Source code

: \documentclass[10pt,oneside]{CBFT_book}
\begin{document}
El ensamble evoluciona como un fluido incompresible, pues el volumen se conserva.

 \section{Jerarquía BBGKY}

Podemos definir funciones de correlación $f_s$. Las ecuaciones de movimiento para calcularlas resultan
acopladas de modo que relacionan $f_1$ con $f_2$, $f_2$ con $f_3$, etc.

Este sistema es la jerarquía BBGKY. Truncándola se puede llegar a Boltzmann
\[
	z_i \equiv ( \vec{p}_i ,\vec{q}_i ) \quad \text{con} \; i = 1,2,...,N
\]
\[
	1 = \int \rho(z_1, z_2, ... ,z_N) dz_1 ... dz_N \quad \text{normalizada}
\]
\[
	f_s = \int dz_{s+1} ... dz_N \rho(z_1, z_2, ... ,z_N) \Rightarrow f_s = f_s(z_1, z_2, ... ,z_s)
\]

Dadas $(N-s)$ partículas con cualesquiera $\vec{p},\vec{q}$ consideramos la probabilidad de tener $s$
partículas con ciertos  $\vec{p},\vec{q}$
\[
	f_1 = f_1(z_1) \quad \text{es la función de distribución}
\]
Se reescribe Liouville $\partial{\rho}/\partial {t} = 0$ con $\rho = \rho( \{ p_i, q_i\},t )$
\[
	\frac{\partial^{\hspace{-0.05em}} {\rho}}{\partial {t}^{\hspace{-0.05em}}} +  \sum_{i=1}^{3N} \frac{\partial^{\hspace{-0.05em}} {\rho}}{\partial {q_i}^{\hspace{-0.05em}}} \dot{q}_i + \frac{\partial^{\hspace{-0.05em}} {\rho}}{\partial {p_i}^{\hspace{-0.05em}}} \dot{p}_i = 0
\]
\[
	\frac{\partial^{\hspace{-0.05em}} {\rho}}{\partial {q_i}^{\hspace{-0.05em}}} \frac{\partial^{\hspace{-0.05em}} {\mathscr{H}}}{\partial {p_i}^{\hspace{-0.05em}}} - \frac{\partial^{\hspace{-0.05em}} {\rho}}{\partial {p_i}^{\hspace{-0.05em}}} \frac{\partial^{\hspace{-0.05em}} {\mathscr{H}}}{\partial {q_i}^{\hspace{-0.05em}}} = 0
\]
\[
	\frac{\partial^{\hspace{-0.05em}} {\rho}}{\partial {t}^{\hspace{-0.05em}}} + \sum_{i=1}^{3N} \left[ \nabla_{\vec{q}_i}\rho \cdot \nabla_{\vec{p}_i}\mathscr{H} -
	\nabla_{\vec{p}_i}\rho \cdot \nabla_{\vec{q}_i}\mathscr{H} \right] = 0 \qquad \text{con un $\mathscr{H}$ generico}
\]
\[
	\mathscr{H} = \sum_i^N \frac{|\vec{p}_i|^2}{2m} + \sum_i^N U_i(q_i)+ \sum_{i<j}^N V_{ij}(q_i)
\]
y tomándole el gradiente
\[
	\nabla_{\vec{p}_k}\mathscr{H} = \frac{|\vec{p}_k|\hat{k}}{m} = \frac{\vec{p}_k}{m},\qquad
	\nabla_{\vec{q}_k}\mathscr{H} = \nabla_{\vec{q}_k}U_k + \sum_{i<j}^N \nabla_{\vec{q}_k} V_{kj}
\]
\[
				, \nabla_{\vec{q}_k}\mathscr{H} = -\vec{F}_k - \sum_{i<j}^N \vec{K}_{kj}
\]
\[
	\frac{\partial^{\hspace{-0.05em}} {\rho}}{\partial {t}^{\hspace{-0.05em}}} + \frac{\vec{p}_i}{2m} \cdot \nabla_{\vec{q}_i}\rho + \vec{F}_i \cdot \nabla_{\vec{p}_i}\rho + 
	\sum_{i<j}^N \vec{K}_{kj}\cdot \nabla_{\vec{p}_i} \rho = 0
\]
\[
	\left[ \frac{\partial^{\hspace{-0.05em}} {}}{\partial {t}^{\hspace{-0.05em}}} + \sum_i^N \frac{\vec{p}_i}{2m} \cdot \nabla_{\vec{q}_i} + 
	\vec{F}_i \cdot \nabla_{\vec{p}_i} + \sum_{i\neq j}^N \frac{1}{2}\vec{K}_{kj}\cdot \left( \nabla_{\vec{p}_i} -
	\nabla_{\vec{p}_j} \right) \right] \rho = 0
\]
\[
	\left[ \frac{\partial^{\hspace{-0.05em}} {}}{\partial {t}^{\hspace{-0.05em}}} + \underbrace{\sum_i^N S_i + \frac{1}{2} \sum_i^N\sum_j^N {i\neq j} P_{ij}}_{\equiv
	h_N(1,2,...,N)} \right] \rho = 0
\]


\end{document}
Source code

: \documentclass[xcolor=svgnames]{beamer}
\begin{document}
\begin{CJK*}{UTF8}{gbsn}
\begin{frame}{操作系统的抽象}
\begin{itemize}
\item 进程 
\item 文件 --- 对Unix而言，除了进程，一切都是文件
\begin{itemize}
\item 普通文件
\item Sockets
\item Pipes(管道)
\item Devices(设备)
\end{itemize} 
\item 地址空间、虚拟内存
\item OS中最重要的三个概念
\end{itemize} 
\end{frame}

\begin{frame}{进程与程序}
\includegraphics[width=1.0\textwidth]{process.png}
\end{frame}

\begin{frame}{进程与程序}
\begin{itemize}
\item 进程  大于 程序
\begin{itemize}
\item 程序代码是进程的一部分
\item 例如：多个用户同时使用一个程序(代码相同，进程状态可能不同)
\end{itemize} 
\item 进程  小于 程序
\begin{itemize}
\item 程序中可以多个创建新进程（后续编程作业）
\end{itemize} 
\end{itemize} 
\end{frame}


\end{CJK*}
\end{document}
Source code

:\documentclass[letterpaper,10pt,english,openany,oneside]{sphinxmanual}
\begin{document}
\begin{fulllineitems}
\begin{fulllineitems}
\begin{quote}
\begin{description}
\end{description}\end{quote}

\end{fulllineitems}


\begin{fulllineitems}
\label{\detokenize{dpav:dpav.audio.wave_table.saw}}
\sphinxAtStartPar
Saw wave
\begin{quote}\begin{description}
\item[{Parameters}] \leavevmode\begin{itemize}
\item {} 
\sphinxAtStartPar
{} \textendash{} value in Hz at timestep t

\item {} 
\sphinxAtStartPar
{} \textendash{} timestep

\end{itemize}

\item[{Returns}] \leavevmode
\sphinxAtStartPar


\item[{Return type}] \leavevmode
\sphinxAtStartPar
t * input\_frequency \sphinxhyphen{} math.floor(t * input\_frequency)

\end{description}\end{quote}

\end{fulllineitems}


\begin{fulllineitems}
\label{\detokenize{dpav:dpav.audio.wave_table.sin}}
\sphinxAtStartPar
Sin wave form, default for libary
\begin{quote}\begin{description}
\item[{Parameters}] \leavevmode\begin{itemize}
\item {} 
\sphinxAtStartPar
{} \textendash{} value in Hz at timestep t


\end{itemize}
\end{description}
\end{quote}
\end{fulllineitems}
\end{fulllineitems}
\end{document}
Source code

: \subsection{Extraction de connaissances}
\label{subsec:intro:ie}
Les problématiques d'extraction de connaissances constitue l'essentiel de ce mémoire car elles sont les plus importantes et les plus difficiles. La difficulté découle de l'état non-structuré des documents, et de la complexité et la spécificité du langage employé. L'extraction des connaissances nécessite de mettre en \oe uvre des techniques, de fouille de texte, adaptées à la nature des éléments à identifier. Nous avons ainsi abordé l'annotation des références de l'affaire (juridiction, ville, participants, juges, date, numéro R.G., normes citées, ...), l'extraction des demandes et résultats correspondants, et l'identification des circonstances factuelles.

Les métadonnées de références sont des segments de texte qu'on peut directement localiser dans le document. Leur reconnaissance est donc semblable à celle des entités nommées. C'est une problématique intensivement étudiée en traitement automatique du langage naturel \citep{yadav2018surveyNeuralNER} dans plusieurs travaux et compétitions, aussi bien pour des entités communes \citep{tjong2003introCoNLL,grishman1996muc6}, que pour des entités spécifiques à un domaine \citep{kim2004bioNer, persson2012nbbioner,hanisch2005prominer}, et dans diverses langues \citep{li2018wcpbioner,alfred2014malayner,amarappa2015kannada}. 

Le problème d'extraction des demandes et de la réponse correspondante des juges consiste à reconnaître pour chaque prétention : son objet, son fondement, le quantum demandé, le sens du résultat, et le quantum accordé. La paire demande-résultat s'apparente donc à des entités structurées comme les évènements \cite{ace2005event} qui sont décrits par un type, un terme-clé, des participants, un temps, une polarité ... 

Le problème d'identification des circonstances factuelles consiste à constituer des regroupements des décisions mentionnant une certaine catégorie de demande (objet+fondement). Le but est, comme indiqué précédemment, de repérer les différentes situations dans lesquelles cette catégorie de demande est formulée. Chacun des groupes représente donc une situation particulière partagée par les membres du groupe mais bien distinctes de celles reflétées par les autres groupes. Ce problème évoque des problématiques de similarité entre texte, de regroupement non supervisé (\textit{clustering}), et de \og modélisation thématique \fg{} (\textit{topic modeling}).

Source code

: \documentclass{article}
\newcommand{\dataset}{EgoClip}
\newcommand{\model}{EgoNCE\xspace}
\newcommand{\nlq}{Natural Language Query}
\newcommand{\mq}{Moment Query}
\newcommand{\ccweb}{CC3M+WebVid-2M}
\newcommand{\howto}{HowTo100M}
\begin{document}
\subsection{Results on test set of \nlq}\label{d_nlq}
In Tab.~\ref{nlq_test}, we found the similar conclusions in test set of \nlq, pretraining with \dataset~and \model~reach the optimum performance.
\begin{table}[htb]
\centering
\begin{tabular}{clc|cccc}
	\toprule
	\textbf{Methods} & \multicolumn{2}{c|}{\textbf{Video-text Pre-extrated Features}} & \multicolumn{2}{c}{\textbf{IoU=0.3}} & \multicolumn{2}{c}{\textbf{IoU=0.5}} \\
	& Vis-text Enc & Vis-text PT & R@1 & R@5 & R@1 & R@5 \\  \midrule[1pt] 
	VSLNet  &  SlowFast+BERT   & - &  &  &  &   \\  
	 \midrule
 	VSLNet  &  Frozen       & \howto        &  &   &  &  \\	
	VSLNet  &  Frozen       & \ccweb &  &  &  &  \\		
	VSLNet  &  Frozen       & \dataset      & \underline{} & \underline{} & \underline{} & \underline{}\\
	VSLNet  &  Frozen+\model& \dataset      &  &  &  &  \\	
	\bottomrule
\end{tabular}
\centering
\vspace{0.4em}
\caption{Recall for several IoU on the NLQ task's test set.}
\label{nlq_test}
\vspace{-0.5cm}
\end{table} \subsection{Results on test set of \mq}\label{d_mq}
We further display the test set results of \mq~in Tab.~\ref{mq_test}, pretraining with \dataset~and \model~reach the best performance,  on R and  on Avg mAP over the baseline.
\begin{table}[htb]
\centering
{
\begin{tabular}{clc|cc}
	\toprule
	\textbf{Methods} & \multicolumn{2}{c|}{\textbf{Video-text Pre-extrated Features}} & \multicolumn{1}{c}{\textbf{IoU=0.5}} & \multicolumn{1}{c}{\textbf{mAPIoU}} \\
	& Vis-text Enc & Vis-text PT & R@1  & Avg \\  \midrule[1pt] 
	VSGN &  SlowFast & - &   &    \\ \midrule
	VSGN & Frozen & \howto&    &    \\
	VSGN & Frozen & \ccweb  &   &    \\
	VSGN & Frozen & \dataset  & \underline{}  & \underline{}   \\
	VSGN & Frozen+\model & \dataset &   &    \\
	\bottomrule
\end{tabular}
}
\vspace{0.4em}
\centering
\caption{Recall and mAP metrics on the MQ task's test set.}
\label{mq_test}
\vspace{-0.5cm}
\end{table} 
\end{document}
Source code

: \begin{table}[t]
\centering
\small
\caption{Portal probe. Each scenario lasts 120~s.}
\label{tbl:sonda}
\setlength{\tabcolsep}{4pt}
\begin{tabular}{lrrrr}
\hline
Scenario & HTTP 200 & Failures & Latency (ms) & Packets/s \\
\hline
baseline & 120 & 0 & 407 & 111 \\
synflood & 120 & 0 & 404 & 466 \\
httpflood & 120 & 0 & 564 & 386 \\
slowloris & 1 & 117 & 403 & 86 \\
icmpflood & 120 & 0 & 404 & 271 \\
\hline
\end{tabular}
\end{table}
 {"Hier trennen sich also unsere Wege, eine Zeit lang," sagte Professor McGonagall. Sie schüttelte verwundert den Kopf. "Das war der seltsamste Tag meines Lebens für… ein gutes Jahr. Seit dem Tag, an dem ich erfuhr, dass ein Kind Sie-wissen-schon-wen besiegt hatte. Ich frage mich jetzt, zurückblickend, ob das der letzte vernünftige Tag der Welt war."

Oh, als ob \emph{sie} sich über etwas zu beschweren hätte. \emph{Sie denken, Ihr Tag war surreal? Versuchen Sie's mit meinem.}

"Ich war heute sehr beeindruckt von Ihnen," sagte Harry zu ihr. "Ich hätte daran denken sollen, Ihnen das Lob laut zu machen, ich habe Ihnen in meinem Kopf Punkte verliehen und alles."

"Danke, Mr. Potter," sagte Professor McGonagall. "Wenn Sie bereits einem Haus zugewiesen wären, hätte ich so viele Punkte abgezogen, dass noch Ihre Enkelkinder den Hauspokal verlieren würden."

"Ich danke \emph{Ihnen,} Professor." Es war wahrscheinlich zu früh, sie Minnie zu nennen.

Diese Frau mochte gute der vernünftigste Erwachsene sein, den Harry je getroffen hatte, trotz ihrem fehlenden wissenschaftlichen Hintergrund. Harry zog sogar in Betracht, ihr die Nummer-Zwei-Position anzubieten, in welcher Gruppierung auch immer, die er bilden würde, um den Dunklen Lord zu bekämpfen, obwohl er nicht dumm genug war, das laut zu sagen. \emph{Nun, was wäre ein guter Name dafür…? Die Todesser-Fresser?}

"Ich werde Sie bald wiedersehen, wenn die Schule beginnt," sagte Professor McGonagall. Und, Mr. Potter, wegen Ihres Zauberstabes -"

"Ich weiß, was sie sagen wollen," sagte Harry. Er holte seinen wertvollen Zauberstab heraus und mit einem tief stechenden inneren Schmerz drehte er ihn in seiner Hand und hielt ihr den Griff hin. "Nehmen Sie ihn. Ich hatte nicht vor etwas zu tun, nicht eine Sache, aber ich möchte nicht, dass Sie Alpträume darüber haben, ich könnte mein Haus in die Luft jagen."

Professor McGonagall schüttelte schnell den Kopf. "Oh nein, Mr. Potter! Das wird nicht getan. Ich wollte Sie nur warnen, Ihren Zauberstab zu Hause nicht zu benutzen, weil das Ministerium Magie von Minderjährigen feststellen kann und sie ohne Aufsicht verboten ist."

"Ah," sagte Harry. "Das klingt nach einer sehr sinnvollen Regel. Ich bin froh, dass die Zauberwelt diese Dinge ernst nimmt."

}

┄┄┄┄┄┄┄┄┄┄

* **Problem to solve**
Each line above that contains the string "factuelles" should be identified and copied.

* **Response**
Les problématiques d'extraction de connaissances constitue l'essentiel de ce mémoire car elles sont les plus importantes et les plus difficiles. La difficulté découle de l'état non-structuré des documents, et de la complexité et la spécificité du langage employé. L'extraction des connaissances nécessite de mettre en \oe uvre des techniques, de fouille de texte, adaptées à la nature des éléments à identifier. Nous avons ainsi abordé l'annotation des références de l'affaire (juridiction, ville, participants, juges, date, numéro R.G., normes citées, ...), l'extraction des demandes et résultats correspondants, et l'identification des circonstances factuelles.
Le problème d'identification des circonstances factuelles consiste à constituer des regroupements des décisions mentionnant une certaine catégorie de demande (objet+fondement). Le but est, comme indiqué précédemment, de repérer les différentes situations dans lesquelles cette catégorie de demande est formulée. Chacun des groupes représente donc une situation particulière partagée par les membres du groupe mais bien distinctes de celles reflétées par les autres groupes. Ce problème évoque des problématiques de similarité entre texte, de regroupement non supervisé (\textit{clustering}), et de \og modélisation thématique \fg{} (\textit{topic modeling}).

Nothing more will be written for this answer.